**Your objective:** Nothing but the lines holding the string "参与项目的开发者将有机会获得该系统的永久商业授权" should appear in the answer. Copy them from the entries.

**Items listed in a dataset:**
┌──

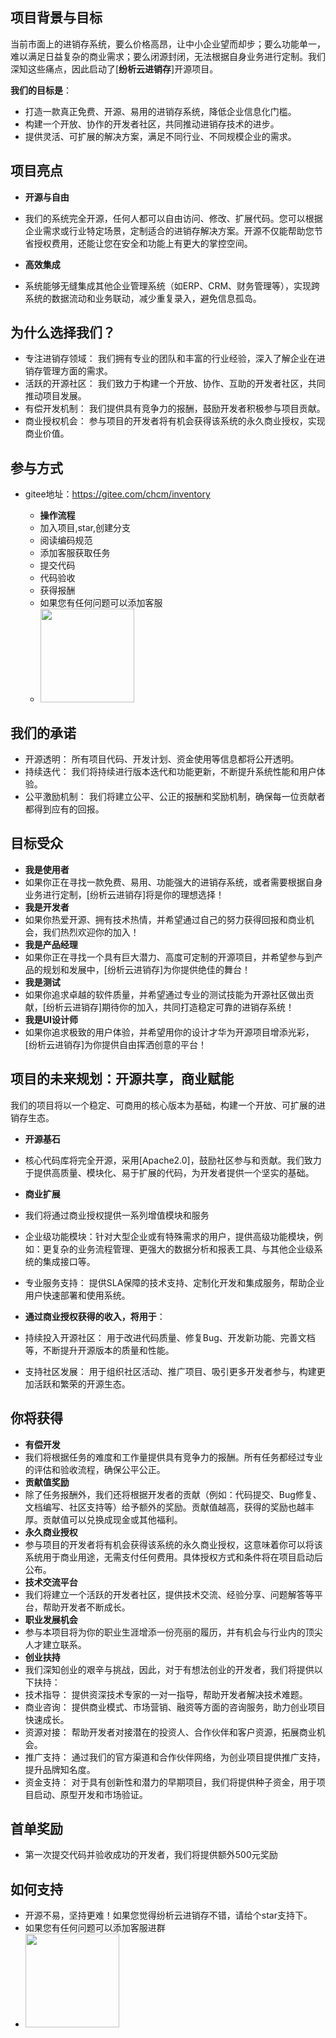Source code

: ## 项目背景与目标
当前市面上的进销存系统，要么价格高昂，让中小企业望而却步；要么功能单一，难以满足日益复杂的商业需求；要么闭源封闭，无法根据自身业务进行定制。我们深知这些痛点，因此启动了[**纷析云进销存**]开源项目。

**我们的目标是**：

- 打造一款真正免费、开源、易用的进销存系统，降低企业信息化门槛。
- 构建一个开放、协作的开发者社区，共同推动进销存技术的进步。
- 提供灵活、可扩展的解决方案，满足不同行业、不同规模企业的需求。

## 项目亮点

  - **开源与自由**
  - 我们的系统完全开源，任何人都可以自由访问、修改、扩展代码。您可以根据企业需求或行业特定场景，定制适合的进销存解决方案。开源不仅能帮助您节省授权费用，还能让您在安全和功能上有更大的掌控空间。

  - **高效集成**
  - 系统能够无缝集成其他企业管理系统（如ERP、CRM、财务管理等），实现跨系统的数据流动和业务联动，减少重复录入，避免信息孤岛。

## 为什么选择我们？
- 专注进销存领域： 我们拥有专业的团队和丰富的行业经验，深入了解企业在进销存管理方面的需求。
- 活跃的开源社区： 我们致力于构建一个开放、协作、互助的开发者社区，共同推动项目发展。
- 有偿开发机制： 我们提供具有竞争力的报酬，鼓励开发者积极参与项目贡献。
- 商业授权机会： 参与项目的开发者将有机会获得该系统的永久商业授权，实现商业价值。

## 参与方式
- gitee地址：https://gitee.com/chcm/inventory

  - **操作流程**
  - 加入项目,star,创建分支
  - 阅读编码规范
  - 添加客服获取任务
  - 提交代码
  - 代码验收
  - 获得报酬
  - 如果您有任何问题可以添加客服
  - <img src="https://f3.fenxi365.com/api/assets/logo/4d6614c2-4384-487f-ba73-d8a4439f2033.png" height="150px" width="150px"/>

## 我们的承诺

- 开源透明： 所有项目代码、开发计划、资金使用等信息都将公开透明。
- 持续迭代： 我们将持续进行版本迭代和功能更新，不断提升系统性能和用户体验。
- 公平激励机制： 我们将建立公平、公正的报酬和奖励机制，确保每一位贡献者都得到应有的回报。

## 目标受众

  - **我是使用者**
  - 如果你正在寻找一款免费、易用、功能强大的进销存系统，或者需要根据自身业务进行定制，[纷析云进销存]将是你的理想选择！
  - **我是开发者**
  - 如果你热爱开源、拥有技术热情，并希望通过自己的努力获得回报和商业机会，我们热烈欢迎你的加入！
  - **我是产品经理**
  - 如果你正在寻找一个具有巨大潜力、高度可定制的开源项目，并希望参与到产品的规划和发展中，[纷析云进销存]为你提供绝佳的舞台！
  - **我是测试**
  - 如果你追求卓越的软件质量，并希望通过专业的测试技能为开源社区做出贡献，[纷析云进销存]期待你的加入，共同打造稳定可靠的进销存系统！
  - **我是UI设计师**
  - 如果你追求极致的用户体验，并希望用你的设计才华为开源项目增添光彩，[纷析云进销存]为你提供自由挥洒创意的平台！

## 项目的未来规划：开源共享，商业赋能
我们的项目将以一个稳定、可商用的核心版本为基础，构建一个开放、可扩展的进销存生态。
  - **开源基石**
  - 核心代码库将完全开源，采用[Apache2.0]，鼓励社区参与和贡献。我们致力于提供高质量、模块化、易于扩展的代码，为开发者提供一个坚实的基础。
  - **商业扩展**
  - 我们将通过商业授权提供一系列增值模块和服务
  - 企业级功能模块：针对大型企业或有特殊需求的用户，提供高级功能模块，例如：更复杂的业务流程管理、更强大的数据分析和报表工具、与其他企业级系统的集成接口等。
  - 专业服务支持： 提供SLA保障的技术支持、定制化开发和集成服务，帮助企业用户快速部署和使用系统。

  - **通过商业授权获得的收入，将用于**：
  - 持续投入开源社区： 用于改进代码质量、修复Bug、开发新功能、完善文档等，不断提升开源版本的质量和性能。
  - 支持社区发展： 用于组织社区活动、推广项目、吸引更多开发者参与，构建更加活跃和繁荣的开源生态。

## 你将获得
  - **有偿开发**
  - 我们将根据任务的难度和工作量提供具有竞争力的报酬。所有任务都经过专业的评估和验收流程，确保公平公正。
  - **贡献值奖励**
  - 除了任务报酬外，我们还将根据开发者的贡献（例如：代码提交、Bug修复、文档编写、社区支持等）给予额外的奖励。贡献值越高，获得的奖励也越丰厚。贡献值可以兑换成现金或其他福利。
  - **永久商业授权**
  - 参与项目的开发者将有机会获得该系统的永久商业授权，这意味着你可以将该系统用于商业用途，无需支付任何费用。具体授权方式和条件将在项目启动后公布。
  - **技术交流平台**
  - 我们将建立一个活跃的开发者社区，提供技术交流、经验分享、问题解答等平台，帮助开发者不断成长。
  - **职业发展机会**
  - 参与本项目将为你的职业生涯增添一份亮丽的履历，并有机会与行业内的顶尖人才建立联系。
  - **创业扶持**
  - 我们深知创业的艰辛与挑战，因此，对于有想法创业的开发者，我们将提供以下扶持：
  - 技术指导： 提供资深技术专家的一对一指导，帮助开发者解决技术难题。
  - 商业咨询： 提供商业模式、市场营销、融资等方面的咨询服务，助力创业项目快速成长。
  - 资源对接： 帮助开发者对接潜在的投资人、合作伙伴和客户资源，拓展商业机会。
  - 推广支持： 通过我们的官方渠道和合作伙伴网络，为创业项目提供推广支持，提升品牌知名度。
  - 资金支持： 对于具有创新性和潜力的早期项目，我们将提供种子资金，用于项目启动、原型开发和市场验证。

## 首单奖励
- 第一次提交代码并验收成功的开发者，我们将提供额外500元奖励

## 如何支持
- 开源不易，坚持更难！如果您觉得纷析云进销存不错，请给个star支持下。
- 如果您有任何问题可以添加客服进群
- <img src="https://f3.fenxi365.com/api/assets/logo/4d6614c2-4384-487f-ba73-d8a4439f2033.png" height="150px" width="150px"/>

└──

**Output:**
- 商业授权机会： 参与项目的开发者将有机会获得该系统的永久商业授权，实现商业价值。
  - 参与项目的开发者将有机会获得该系统的永久商业授权，这意味着你可以将该系统用于商业用途，无需支付任何费用。具体授权方式和条件将在项目启动后公布。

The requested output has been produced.